Depuis, sous l’impulsion de marques comme Toraichi (虎壱), les pantalons Tobi sont devenus une mode et ils se portent souvent avec des bottes de type rangers.

Mon intérêt pour la géographie locale ainsi que,je dois bien l’avouer, la recherche d’un appartement à loyer modéré m’ont amené dans le quartier de Shibaura (芝浦) situé dans l’arrondissement de Minato (港区) non loin de la station de Shinagawa (品川).

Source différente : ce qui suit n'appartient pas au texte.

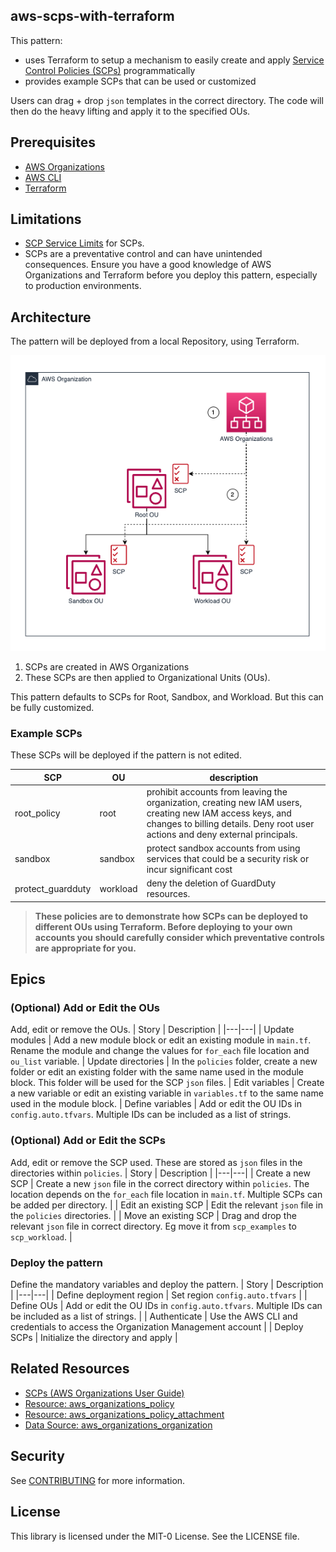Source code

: ## aws-scps-with-terraform

This pattern:
- uses Terraform to setup a mechanism to easily create and apply [Service Control Policies (SCPs)](https://docs.aws.amazon.com/organizations/latest/userguide/orgs_manage_policies_scps.html) programmatically
- provides example SCPs that can be used or customized

Users can drag + drop `json` templates in the correct directory. The code will then do the heavy lifting and apply it to the specified OUs. 

## Prerequisites

- [AWS Organizations](https://docs.aws.amazon.com/organizations/latest/userguide/orgs_introduction.html)
- [AWS CLI](https://docs.aws.amazon.com/cli/latest/userguide/getting-started-install.html)
- [Terraform](https://learn.hashicorp.com/tutorials/terraform/install-cli)

## Limitations

- [SCP Service Limits](https://docs.aws.amazon.com/organizations/latest/userguide/orgs_reference_limits.html) for SCPs. 
- SCPs are a preventative control and can have unintended consequences. Ensure you have a good knowledge of AWS Organizations and Terraform before you deploy this pattern, especially to production environments. 

## Architecture
The pattern will be deployed from a local Repository, using Terraform. 

![image info](./img/architecture.png)

1. SCPs are created in AWS Organizations
2. These SCPs are then applied to Organizational Units (OUs). 

This pattern defaults to SCPs for Root, Sandbox, and Workload. But this can be fully customized.

### Example SCPs

These SCPs will be deployed if the pattern is not edited. 

| SCP | OU | description | 
| --- | --- | --- | 
| root_policy | root | prohibit accounts from leaving the organization, creating new IAM users, creating new IAM access keys, and changes to billing details. Deny root user actions and deny external principals.  | 
| sandbox | sandbox | protect sandbox accounts from using services that could be a security risk or incur significant cost | 
| protect_guardduty | workload | deny the deletion of GuardDuty resources. | 

>**These policies are to demonstrate how SCPs can be deployed to different OUs using Terraform. Before deploying to your own accounts you should carefully consider which preventative controls are appropriate for you.** 

## Epics

### (Optional) Add or Edit the OUs 
Add, edit or remove the OUs.
| Story | Description |
|---|---|
| Update modules | Add a new module block or edit an existing module in `main.tf`. Rename the module and change the values for `for_each` file location and `ou_list` variable. 
| Update directories | In the `policies` folder, create a new folder or edit an existing folder with the same name used in the module block. This folder will be used for the SCP `json` files. 
| Edit variables | Create a new variable or edit an existing variable in `variables.tf` to the same name used in the module block. 
| Define variables | Add or edit the OU IDs in `config.auto.tfvars`. Multiple IDs can be included as a list of strings. 

### (Optional) Add or Edit the SCPs
Add, edit or remove the SCP used. These are stored as `json` files in the directories within `policies`. 
| Story | Description |
|---|---|
| Create a new SCP | Create a new `json` file in the correct directory within `policies`. The location depends on the `for_each` file location in `main.tf`. Multiple SCPs can be added per directory. | 
| Edit an existing SCP | Edit the relevant `json` file in the `policies` directories. | 
| Move an existing SCP | Drag and drop the relevant `json` file in correct directory. Eg move it from `scp_examples` to `scp_workload`. | 

### Deploy the pattern
Define the mandatory variables and deploy the pattern. 
| Story | Description |
|---|---|
| Define deployment region | Set region `config.auto.tfvars` |
| Define OUs | Add or edit the OU IDs in `config.auto.tfvars`. Multiple IDs can be included as a list of strings.  |
| Authenticate | Use the AWS CLI and credentials to access the Organization Management account  |
| Deploy SCPs | Initialize the directory and apply |

## Related Resources

- [SCPs (AWS Organizations User Guide)](https://docs.aws.amazon.com/organizations/latest/userguide/orgs_manage_policies_scps.html)
- [Resource: aws_organizations_policy](https://registry.terraform.io/providers/hashicorp/aws/latest/docs/resources/organizations_policy)
- [Resource: aws_organizations_policy_attachment](https://registry.terraform.io/providers/hashicorp/aws/latest/docs/resources/organizations_policy_attachment)
- [Data Source: aws_organizations_organization](https://registry.terraform.io/providers/hashicorp/aws/latest/docs/data-sources/organizations_organization)

## Security

See [CONTRIBUTING](CONTRIBUTING.md#security-issue-notifications) for more information.

## License

This library is licensed under the MIT-0 License. See the LICENSE file.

En général, le prix des loyers est déterminé en fonction du positionnement du quartier par rapport au centre ville, de l’accès plus ou moins proche des stations de métro, des commodités offertes (commerces), mais aussi de sa réputation voire de sa renommée. En me rendant dans quelques unes des agences immobilières qui pullulent dans la capitale, j’ai été surpris de la relative «modération » des prix des loyers de ce quartier. En faisant quelques recherches et en discutant avec quelques amis qui travaillent dans l’immobilier, il est apparu que la raison principale est la présence de l’abattoir de Tokyo (食肉市場).















Construit à l’époque Edo, en 1867, le site n’a cessé de s’étendre, même s’ il ne reste aujourd’hui que des bureaux et le centre de redistribution ; l’image du quartier tout entier continue d’être desservie par la présence de ces entrepôts.

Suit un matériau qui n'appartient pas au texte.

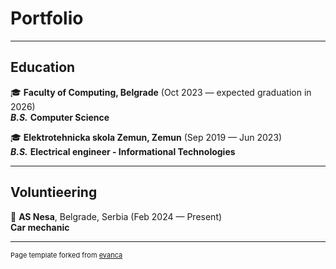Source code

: # Portfolio

---

## Education

🎓 **Faculty of Computing, Belgrade** (Oct 2023 — expected graduation in 2026)\
***B.S.*** **Computer Science**

🎓 **Elektrotehnicka skola Zemun, Zemun** (Sep 2019 — Jun 2023)\
***B.S.*** **Electrical engineer - Informational Technologies**

---

## Voluntieering

🔧 **AS Nesa**, Belgrade, Serbia (Feb 2024 — Present)\
**Car mechanic**

---
<p style="font-size:11px">Page template forked from <a href="https://github.com/evanca/quick-portfolio">evanca</a></p>
<!-- Remove above link if you don't want to attibute -->
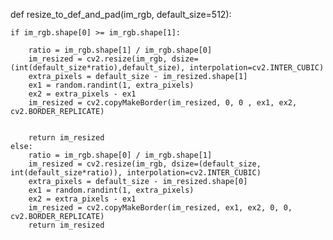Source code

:def resize_to_def_and_pad(im_rgb, default_size=512):
    
    if im_rgb.shape[0] >= im_rgb.shape[1]:

        ratio = im_rgb.shape[1] / im_rgb.shape[0]
        im_resized = cv2.resize(im_rgb, dsize=(int(default_size*ratio),default_size), interpolation=cv2.INTER_CUBIC)
        extra_pixels = default_size - im_resized.shape[1]
        ex1 = random.randint(1, extra_pixels)
        ex2 = extra_pixels - ex1
        im_resized = cv2.copyMakeBorder(im_resized, 0, 0 , ex1, ex2, cv2.BORDER_REPLICATE)


        return im_resized
    else:
        ratio = im_rgb.shape[0] / im_rgb.shape[1]
        im_resized = cv2.resize(im_rgb, dsize=(default_size, int(default_size*ratio)), interpolation=cv2.INTER_CUBIC)
        extra_pixels = default_size - im_resized.shape[0]
        ex1 = random.randint(1, extra_pixels)
        ex2 = extra_pixels - ex1
        im_resized = cv2.copyMakeBorder(im_resized, ex1, ex2, 0, 0, cv2.BORDER_REPLICATE)
        return im_resized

L’origine de ce malaise provient du fait, que depuis des siècles, l’industrie de la viande et tous les métiers ayant trait à la tuerie d’animaux sont ostracisés. Ce qui remonte directement au système des castes de l’époque pré-Meiji, et à la ségrégation des Burakumin (部落民), groupe social minoritaire japonais discriminé socialement et économiquement et, qui gérait ces industries (se référer à l’article http://amepon.blogspot.com/2010/02/blog-post.html#links).




















Malgré la suppression des castes à la fin du 19ème siècle, l’abattoir ayant été repris par des descendants de Burakumin, la discrimination n’a donc jamais cessé et perdure encore aujourd’hui dans l’inconscient collectif japonais qui demeure chargé avec des craintes irraisonnées comme la Submersion de leur île, les fantômes, la peur des catastrophes.